Review: Suprisingly enough, Coppola started his directorial career in horror. “Dementia 13” is actually Coppola’s second attempt in the horror genre. At times the movie feels almost like a predecessor to the slashers of the 1980s. In fact, with a higher body count, some sexual escapades and the inclusion of some scantily clad teenagers, you could automatically assume that “Dementia 13” is a slasher.
“Dementia 13” is a well-paced, suspenseful horror movie revolving around the story of an unknown killer putting the axe to a rich family isolated in an old Irish castle. The movie starts off with the death of a rather crude husband, much to his wife’s delight. Instead of reporting his death, the wife covers up the incident as carefully as she can so that she can still stake a claim to his family fortune (if her husband dies before she does, the wife has no claim to the fortune). I was actually kind of glad the husband died, even though he appeared to be quite the rockin’ Elvis fan. The manipulative nature of the wife however, makes you not want to be on her side. So really, you don’t really take anyone’s side in the beginning.
As the husband’s family is later introduced, you begin to see how bizarre and detached from the real world they are. The mother is a mean old bitch who broods over her long dead daughter rather than giving any care to her living sons or her daughter-in-law. The oldest son is some sort of reclusive metallurgist (bizarre, considering his family’s nobility) and the youngest son is this weird repressed mama’s boy that definitely bears a strong resemblance (personality wise) to Perkins from “Psycho”. Really the only character you can side with is the bubbly blonde girlfiriend of the reclusive older son.
Despite the weird characters who seem totally lost in their own worlds, an interesting story develops whereby the recently widowed wife (of course the family doesn’t know she is a widow yet) devises a scheme to kill off the family matriarch.
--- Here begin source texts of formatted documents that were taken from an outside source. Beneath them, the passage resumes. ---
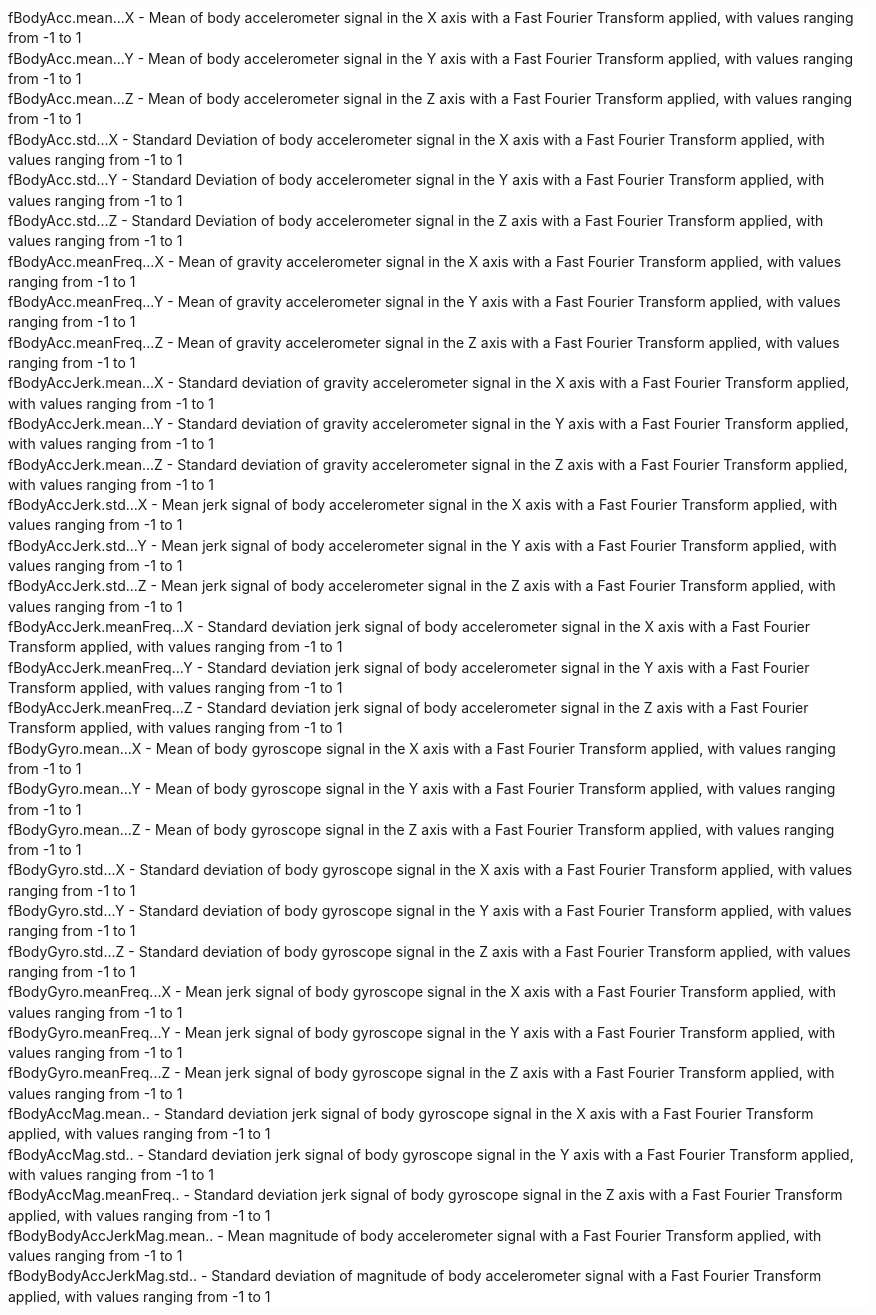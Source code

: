 fBodyAcc.mean...X	-	Mean of body accelerometer signal in the X axis with a Fast Fourier Transform applied,  with values ranging from -1 to 1  
fBodyAcc.mean...Y	-	Mean of body accelerometer signal in the Y axis with a Fast Fourier Transform applied,  with values ranging from -1 to 1  
fBodyAcc.mean...Z	-	Mean of body accelerometer signal in the Z axis with a Fast Fourier Transform applied,  with values ranging from -1 to 1  
fBodyAcc.std...X	-	Standard Deviation of body accelerometer signal in the X axis with a Fast Fourier Transform applied,  with values ranging from -1 to 1  
fBodyAcc.std...Y	-	Standard Deviation of body accelerometer signal in the Y axis with a Fast Fourier Transform applied,  with values ranging from -1 to 1  
fBodyAcc.std...Z	-	Standard Deviation of body accelerometer signal in the Z axis with a Fast Fourier Transform applied,  with values ranging from -1 to 1  
fBodyAcc.meanFreq...X	-	Mean of gravity accelerometer signal in the X axis with a Fast Fourier Transform applied,  with values ranging from -1 to 1  
fBodyAcc.meanFreq...Y	-	Mean of gravity accelerometer signal in the Y axis with a Fast Fourier Transform applied,  with values ranging from -1 to 1  
fBodyAcc.meanFreq...Z	-	Mean of gravity accelerometer signal in the Z axis with a Fast Fourier Transform applied,  with values ranging from -1 to 1  
fBodyAccJerk.mean...X	-	Standard deviation of gravity accelerometer signal in the X axis with a Fast Fourier Transform applied,  with values ranging from -1 to 1  
fBodyAccJerk.mean...Y	-	Standard deviation of gravity accelerometer signal in the Y axis with a Fast Fourier Transform applied,  with values ranging from -1 to 1  
fBodyAccJerk.mean...Z	-	Standard deviation of gravity accelerometer signal in the Z axis with a Fast Fourier Transform applied,  with values ranging from -1 to 1  
fBodyAccJerk.std...X	-	Mean jerk signal of body accelerometer signal in the X axis with a Fast Fourier Transform applied,  with values ranging from -1 to 1  
fBodyAccJerk.std...Y	-	Mean jerk signal of body accelerometer signal in the Y axis with a Fast Fourier Transform applied,  with values ranging from -1 to 1  
fBodyAccJerk.std...Z	-	Mean jerk signal of body accelerometer signal in the Z axis with a Fast Fourier Transform applied,  with values ranging from -1 to 1  
fBodyAccJerk.meanFreq...X	-	Standard deviation jerk signal of body accelerometer signal in the X axis with a Fast Fourier Transform applied,  with values ranging from -1 to 1  
fBodyAccJerk.meanFreq...Y	-	Standard deviation jerk signal of body accelerometer signal in the Y axis with a Fast Fourier Transform applied,  with values ranging from -1 to 1  
fBodyAccJerk.meanFreq...Z	-	Standard deviation jerk signal of body accelerometer signal in the Z axis with a Fast Fourier Transform applied,  with values ranging from -1 to 1  
fBodyGyro.mean...X	-	Mean of body gyroscope signal in the X axis with a Fast Fourier Transform applied,  with values ranging from -1 to 1  
fBodyGyro.mean...Y	-	Mean of body gyroscope signal in the Y axis with a Fast Fourier Transform applied,  with values ranging from -1 to 1  
fBodyGyro.mean...Z	-	Mean of body gyroscope signal in the Z axis with a Fast Fourier Transform applied,  with values ranging from -1 to 1  
fBodyGyro.std...X	-	Standard deviation of body gyroscope signal in the X axis with a Fast Fourier Transform applied,  with values ranging from -1 to 1  
fBodyGyro.std...Y	-	Standard deviation of body gyroscope signal in the Y axis with a Fast Fourier Transform applied,  with values ranging from -1 to 1  
fBodyGyro.std...Z	-	Standard deviation of body gyroscope signal in the Z axis with a Fast Fourier Transform applied,  with values ranging from -1 to 1  
fBodyGyro.meanFreq...X	-	Mean jerk signal of body gyroscope signal in the X axis with a Fast Fourier Transform applied,  with values ranging from -1 to 1  
fBodyGyro.meanFreq...Y	-	Mean jerk signal of body gyroscope signal in the Y axis with a Fast Fourier Transform applied,  with values ranging from -1 to 1  
fBodyGyro.meanFreq...Z	-	Mean jerk signal of body gyroscope signal in the Z axis with a Fast Fourier Transform applied,  with values ranging from -1 to 1  
fBodyAccMag.mean..	-	Standard deviation jerk signal of body gyroscope signal in the X axis with a Fast Fourier Transform applied,  with values ranging from -1 to 1  
fBodyAccMag.std..	-	Standard deviation jerk signal of body gyroscope signal in the Y axis with a Fast Fourier Transform applied,  with values ranging from -1 to 1  
fBodyAccMag.meanFreq..	-	Standard deviation jerk signal of body gyroscope signal in the Z axis with a Fast Fourier Transform applied,  with values ranging from -1 to 1  
fBodyBodyAccJerkMag.mean..	-	Mean magnitude of body accelerometer signal with a Fast Fourier Transform applied,  with values ranging from -1 to 1  
fBodyBodyAccJerkMag.std..	-	Standard deviation of magnitude of body accelerometer signal with a Fast Fourier Transform applied,  with values ranging from -1 to 1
How she intends to do this isn’t quite clear, but it has something to do with tying the toys of the long dead daughter to a string in a pond. I’m guessing this was supposed to cause the mother to suffer a heart attack due to witnessing her dead child’s toys bobbing around in the pond in which she drowned. Seems a bit needlessly complicated to me. I would have voted that the wife just murder the old bat and cover it up as well as she covered up her husband’s death/disappearance.
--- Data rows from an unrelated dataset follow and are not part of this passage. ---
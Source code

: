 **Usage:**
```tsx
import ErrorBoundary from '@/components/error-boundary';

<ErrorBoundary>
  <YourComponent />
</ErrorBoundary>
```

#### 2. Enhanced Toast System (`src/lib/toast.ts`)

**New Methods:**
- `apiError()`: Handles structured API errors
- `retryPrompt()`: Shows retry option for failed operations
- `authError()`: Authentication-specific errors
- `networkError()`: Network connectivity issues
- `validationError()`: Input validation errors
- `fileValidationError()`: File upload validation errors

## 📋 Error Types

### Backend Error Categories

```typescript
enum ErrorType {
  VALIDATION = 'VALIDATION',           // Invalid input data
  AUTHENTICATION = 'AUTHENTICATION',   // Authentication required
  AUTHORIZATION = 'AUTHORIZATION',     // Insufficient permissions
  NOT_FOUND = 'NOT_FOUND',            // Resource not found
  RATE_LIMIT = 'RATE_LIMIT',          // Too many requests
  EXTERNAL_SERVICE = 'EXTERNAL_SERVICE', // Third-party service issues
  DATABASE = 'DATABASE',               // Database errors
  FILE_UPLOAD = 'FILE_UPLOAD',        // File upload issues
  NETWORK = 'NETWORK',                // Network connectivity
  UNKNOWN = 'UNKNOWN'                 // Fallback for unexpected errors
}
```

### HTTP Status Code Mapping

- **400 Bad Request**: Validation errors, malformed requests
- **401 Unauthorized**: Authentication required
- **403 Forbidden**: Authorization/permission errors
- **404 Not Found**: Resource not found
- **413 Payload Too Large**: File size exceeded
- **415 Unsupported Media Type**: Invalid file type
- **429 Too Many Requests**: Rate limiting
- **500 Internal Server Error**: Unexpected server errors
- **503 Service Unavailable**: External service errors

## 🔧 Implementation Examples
The unknown killer ends up finding the conniving widow in a pond and brutally kills her as she tries to swim away. It’s a great scene shot half underwater and half above water. The killer ends up trying to add a few more bodies to the pile, but just ends up failing. Some annoying psychiatrist shows up and tries to rationalize what the hell is going on in the castle, but it really just seems like he’s talking out of his ass. Eventually the killer is revealed to be the younger brother (kind of a shocker, I expected it was the dead husband coming back for revenge) and it is also revealed that the younger brother accidentally killed his younger sister in the pond incident. Case closed. Too late for the wife though. No one really even seemed to notice she was missing or really care at all in fact. All in all, it’s a decent movie set up with some great atmospheric, moody tension courtesy of master director, Coppola.